The days of American hegemony are over, and it’s unlikely that Hillary can pursue the drive by bombing humanitarian hawkishness of her husband nor the saber rattling world altering crusade of the second Bush administration. I strongly believe out of all the candidates she is the only one who has the depth of experience and the key contacts with existing world leaders to quickly spring into action and sail the ship of state through these perilous times. There are still lapses of judgment that persist and associations that concern me (the Kagans, Kenneth Pollack, and other Iraq architects), but at the end of the day Bernie isn’t even bothering to present us with an alternative.
One of the great experts on economics and foreign policy of our lifetime, Jeffrey Sachs of the Earth Institute at Columbia University, weighed in this week on HRC and her foreign policy. It ain’t pretty
http://www.huffingtonpost.com/jeffrey-sachs/hillary-is-the-candidate_b_9168938.html
I’ve met him on two occasions and had the privilege of hearing him speak back when he was toying with the idea of a presidential run in 2008. He choose instead to support Barack Obama. I share many of his criticisms of Hillary Clinton and her record, and pointed out that I am still troubled by her continued association with several liberal hawks and neoconservatives.
What I was arguing is that there are not nearly as many options available to the next President as there were to the last two when they came into office. The window of American hegemony is closing, and it is unlikely that any action from any President could prop it back open. Nor would such a propping necessarily be in the national interest. Far better to narrow our commitments to the areas where they are most needed rather than continue to be the world’s policemen. I totally agree with that.

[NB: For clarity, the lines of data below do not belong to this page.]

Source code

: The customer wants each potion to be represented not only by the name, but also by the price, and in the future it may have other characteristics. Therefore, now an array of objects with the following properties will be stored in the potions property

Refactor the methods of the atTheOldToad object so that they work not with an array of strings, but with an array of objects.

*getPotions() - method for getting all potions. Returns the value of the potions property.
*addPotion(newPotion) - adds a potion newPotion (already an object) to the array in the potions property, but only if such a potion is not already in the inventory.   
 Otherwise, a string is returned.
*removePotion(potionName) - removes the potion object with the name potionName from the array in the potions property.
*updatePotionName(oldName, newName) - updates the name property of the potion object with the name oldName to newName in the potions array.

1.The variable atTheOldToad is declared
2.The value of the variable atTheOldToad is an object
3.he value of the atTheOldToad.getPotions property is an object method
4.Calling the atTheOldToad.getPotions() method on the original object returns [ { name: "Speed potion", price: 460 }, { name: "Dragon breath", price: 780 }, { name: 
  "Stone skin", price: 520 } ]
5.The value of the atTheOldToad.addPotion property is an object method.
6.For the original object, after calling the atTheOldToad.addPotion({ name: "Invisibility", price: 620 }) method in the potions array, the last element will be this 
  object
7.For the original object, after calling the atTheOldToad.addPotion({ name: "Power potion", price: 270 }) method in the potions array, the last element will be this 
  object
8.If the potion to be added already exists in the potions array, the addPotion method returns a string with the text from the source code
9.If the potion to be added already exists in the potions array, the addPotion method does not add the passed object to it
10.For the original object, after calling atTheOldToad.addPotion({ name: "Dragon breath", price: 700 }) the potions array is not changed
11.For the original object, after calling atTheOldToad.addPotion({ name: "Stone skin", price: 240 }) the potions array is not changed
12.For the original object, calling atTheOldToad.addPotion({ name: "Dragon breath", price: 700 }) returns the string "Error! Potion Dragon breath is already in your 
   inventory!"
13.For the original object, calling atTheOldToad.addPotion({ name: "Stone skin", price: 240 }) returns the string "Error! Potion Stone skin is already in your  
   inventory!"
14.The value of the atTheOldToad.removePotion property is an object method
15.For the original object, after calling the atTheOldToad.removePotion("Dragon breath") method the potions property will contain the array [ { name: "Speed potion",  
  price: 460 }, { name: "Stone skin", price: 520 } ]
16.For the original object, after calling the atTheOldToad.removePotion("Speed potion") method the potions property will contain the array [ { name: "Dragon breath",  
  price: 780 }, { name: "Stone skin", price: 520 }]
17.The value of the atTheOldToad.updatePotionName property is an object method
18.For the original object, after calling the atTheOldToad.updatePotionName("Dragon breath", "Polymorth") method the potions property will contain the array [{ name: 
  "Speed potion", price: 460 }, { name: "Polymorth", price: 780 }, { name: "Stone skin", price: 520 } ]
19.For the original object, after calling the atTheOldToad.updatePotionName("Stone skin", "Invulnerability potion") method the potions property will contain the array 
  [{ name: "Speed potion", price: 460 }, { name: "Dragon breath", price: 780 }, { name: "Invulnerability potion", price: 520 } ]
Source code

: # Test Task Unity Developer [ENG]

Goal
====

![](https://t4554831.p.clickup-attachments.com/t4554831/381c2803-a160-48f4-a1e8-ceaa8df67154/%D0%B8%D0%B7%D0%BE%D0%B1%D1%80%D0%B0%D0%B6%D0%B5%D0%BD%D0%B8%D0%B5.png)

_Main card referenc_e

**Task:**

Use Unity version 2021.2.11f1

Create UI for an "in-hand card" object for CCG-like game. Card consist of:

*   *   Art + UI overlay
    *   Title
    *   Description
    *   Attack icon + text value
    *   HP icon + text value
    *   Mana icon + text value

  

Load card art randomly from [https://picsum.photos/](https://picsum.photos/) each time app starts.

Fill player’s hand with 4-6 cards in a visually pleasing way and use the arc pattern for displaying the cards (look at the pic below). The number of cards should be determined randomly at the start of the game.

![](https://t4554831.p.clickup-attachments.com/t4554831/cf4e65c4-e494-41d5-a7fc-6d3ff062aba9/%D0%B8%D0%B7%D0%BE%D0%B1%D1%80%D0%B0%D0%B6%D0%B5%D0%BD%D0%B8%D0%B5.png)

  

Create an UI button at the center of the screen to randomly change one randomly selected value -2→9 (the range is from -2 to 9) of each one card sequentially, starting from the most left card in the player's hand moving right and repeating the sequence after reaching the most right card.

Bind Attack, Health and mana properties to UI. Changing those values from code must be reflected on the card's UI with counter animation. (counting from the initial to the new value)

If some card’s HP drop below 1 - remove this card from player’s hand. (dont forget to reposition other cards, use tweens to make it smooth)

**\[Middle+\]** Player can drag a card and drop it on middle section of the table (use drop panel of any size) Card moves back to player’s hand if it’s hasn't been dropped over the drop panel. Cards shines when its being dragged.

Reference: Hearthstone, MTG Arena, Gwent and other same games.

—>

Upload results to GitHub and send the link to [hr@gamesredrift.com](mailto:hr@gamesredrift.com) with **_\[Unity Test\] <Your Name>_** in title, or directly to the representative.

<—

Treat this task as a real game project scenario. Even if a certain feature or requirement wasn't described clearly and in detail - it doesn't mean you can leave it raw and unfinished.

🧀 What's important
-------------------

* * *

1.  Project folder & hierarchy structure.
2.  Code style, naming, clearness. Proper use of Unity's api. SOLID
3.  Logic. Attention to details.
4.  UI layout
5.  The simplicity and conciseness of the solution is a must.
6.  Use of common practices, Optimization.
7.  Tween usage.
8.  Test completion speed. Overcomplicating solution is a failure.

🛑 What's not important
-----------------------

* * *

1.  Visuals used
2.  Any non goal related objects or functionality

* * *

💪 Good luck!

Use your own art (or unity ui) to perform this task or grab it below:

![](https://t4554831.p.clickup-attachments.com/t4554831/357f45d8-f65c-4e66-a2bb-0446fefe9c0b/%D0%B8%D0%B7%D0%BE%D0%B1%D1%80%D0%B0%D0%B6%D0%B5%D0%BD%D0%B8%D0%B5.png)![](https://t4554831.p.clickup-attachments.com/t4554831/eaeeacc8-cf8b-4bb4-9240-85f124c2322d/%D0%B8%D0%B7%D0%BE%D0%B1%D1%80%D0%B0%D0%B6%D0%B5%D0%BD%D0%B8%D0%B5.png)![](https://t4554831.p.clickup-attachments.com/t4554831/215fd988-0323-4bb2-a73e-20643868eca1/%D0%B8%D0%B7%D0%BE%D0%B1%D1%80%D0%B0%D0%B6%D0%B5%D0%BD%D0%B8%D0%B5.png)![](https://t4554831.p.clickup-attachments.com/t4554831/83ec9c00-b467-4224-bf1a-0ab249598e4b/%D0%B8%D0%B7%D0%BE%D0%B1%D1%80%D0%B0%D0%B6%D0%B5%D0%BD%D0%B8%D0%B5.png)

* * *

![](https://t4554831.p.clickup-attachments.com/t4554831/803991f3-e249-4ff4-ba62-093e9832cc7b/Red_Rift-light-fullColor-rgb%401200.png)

What troubles me is that Bernie is making rookie mistakes on foreign policy we rightly mocked Herman Cain for making, and he doesn’t seem to have any desire to rectify this glaring weakness. It is not enough to simply be against the things Hillary was for, he needs to show us a comprehensive and workable alternative for how he plans to handle the policy area he could most impact as President.
Sachs and I worked together on the MDGs. Your reinterpretation of his directly written words are un-needed. He spoke for himself. He does not need your reinterpretation. In your and my life, we will never be as cogent as he is.
Plus I don’t see jconway reinterpreting Sachs, but just responding to him.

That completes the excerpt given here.